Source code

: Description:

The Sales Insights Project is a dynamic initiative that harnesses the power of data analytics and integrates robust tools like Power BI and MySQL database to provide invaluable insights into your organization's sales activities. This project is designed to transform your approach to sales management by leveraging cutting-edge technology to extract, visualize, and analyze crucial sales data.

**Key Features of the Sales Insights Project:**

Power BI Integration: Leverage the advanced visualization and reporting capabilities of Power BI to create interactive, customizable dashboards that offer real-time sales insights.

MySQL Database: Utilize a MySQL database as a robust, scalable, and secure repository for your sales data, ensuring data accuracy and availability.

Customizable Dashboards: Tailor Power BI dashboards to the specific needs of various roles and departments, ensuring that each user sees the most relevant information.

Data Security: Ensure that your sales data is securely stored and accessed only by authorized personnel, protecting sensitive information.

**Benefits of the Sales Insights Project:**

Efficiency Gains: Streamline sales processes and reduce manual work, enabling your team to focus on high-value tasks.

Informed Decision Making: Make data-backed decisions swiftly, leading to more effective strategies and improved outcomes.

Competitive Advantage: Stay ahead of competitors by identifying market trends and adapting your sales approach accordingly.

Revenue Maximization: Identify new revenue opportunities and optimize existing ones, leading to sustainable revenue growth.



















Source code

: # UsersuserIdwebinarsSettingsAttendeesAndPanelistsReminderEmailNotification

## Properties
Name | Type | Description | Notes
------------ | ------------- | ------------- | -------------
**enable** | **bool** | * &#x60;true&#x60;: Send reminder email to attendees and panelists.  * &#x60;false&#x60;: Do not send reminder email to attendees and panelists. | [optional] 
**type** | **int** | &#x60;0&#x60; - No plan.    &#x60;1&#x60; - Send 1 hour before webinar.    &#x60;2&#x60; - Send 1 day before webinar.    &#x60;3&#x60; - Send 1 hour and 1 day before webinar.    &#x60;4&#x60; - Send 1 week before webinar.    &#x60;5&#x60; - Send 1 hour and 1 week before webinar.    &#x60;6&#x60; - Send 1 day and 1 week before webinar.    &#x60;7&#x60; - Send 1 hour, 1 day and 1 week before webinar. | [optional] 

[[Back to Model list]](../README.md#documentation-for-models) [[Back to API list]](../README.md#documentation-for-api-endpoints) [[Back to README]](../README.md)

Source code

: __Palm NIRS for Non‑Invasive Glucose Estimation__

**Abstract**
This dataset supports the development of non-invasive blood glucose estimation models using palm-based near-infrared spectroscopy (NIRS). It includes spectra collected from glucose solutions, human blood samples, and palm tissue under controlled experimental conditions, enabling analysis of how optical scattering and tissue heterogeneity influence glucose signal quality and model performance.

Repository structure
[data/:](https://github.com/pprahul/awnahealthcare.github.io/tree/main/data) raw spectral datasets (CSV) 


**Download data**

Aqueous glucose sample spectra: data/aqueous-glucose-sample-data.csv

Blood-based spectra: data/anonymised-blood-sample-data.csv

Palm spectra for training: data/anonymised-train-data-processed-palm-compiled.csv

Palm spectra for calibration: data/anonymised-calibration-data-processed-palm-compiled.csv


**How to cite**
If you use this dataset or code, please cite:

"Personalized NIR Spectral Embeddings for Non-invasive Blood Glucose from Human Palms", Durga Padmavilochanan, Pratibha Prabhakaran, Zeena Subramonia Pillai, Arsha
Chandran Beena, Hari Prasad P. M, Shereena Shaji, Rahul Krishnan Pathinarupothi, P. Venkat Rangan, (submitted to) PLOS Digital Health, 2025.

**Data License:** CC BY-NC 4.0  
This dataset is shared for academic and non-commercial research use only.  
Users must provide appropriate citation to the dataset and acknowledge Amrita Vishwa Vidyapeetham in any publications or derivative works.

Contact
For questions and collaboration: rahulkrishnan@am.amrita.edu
══════
* **Your objective**: Each line of the listing is to be output verbatim.

* **Worked solution**:
Source code

: Description:

The Sales Insights Project is a dynamic initiative that harnesses the power of data analytics and integrates robust tools like Power BI and MySQL database to provide invaluable insights into your organization's sales activities. This project is designed to transform your approach to sales management by leveraging cutting-edge technology to extract, visualize, and analyze crucial sales data.

**Key Features of the Sales Insights Project:**

Power BI Integration: Leverage the advanced visualization and reporting capabilities of Power BI to create interactive, customizable dashboards that offer real-time sales insights.

MySQL Database: Utilize a MySQL database as a robust, scalable, and secure repository for your sales data, ensuring data accuracy and availability.

Customizable Dashboards: Tailor Power BI dashboards to the specific needs of various roles and departments, ensuring that each user sees the most relevant information.

Data Security: Ensure that your sales data is securely stored and accessed only by authorized personnel, protecting sensitive information.

**Benefits of the Sales Insights Project:**

Efficiency Gains: Streamline sales processes and reduce manual work, enabling your team to focus on high-value tasks.

Informed Decision Making: Make data-backed decisions swiftly, leading to more effective strategies and improved outcomes.

Competitive Advantage: Stay ahead of competitors by identifying market trends and adapting your sales approach accordingly.

Revenue Maximization: Identify new revenue opportunities and optimize existing ones, leading to sustainable revenue growth.



















Source code

: # UsersuserIdwebinarsSettingsAttendeesAndPanelistsReminderEmailNotification

## Properties
Name | Type | Description | Notes
------------ | ------------- | ------------- | -------------
**enable** | **bool** | * &#x60;true&#x60;: Send reminder email to attendees and panelists.  * &#x60;false&#x60;: Do not send reminder email to attendees and panelists. | [optional] 
**type** | **int** | &#x60;0&#x60; - No plan.    &#x60;1&#x60; - Send 1 hour before webinar.    &#x60;2&#x60; - Send 1 day before webinar.    &#x60;3&#x60; - Send 1 hour and 1 day before webinar.    &#x60;4&#x60; - Send 1 week before webinar.    &#x60;5&#x60; - Send 1 hour and 1 week before webinar.    &#x60;6&#x60; - Send 1 day and 1 week before webinar.    &#x60;7&#x60; - Send 1 hour, 1 day and 1 week before webinar. | [optional] 

[[Back to Model list]](../README.md#documentation-for-models) [[Back to API list]](../README.md#documentation-for-api-endpoints) [[Back to README]](../README.md)

Source code

: __Palm NIRS for Non‑Invasive Glucose Estimation__

**Abstract**
This dataset supports the development of non-invasive blood glucose estimation models using palm-based near-infrared spectroscopy (NIRS). It includes spectra collected from glucose solutions, human blood samples, and palm tissue under controlled experimental conditions, enabling analysis of how optical scattering and tissue heterogeneity influence glucose signal quality and model performance.

Repository structure
[data/:](https://github.com/pprahul/awnahealthcare.github.io/tree/main/data) raw spectral datasets (CSV) 


**Download data**

Aqueous glucose sample spectra: data/aqueous-glucose-sample-data.csv

Blood-based spectra: data/anonymised-blood-sample-data.csv

Palm spectra for training: data/anonymised-train-data-processed-palm-compiled.csv

Palm spectra for calibration: data/anonymised-calibration-data-processed-palm-compiled.csv


**How to cite**
If you use this dataset or code, please cite:

"Personalized NIR Spectral Embeddings for Non-invasive Blood Glucose from Human Palms", Durga Padmavilochanan, Pratibha Prabhakaran, Zeena Subramonia Pillai, Arsha
Chandran Beena, Hari Prasad P. M, Shereena Shaji, Rahul Krishnan Pathinarupothi, P. Venkat Rangan, (submitted to) PLOS Digital Health, 2025.

**Data License:** CC BY-NC 4.0  
This dataset is shared for academic and non-commercial research use only.  
Users must provide appropriate citation to the dataset and acknowledge Amrita Vishwa Vidyapeetham in any publications or derivative works.

Contact
For questions and collaboration: rahulkrishnan@am.amrita.edu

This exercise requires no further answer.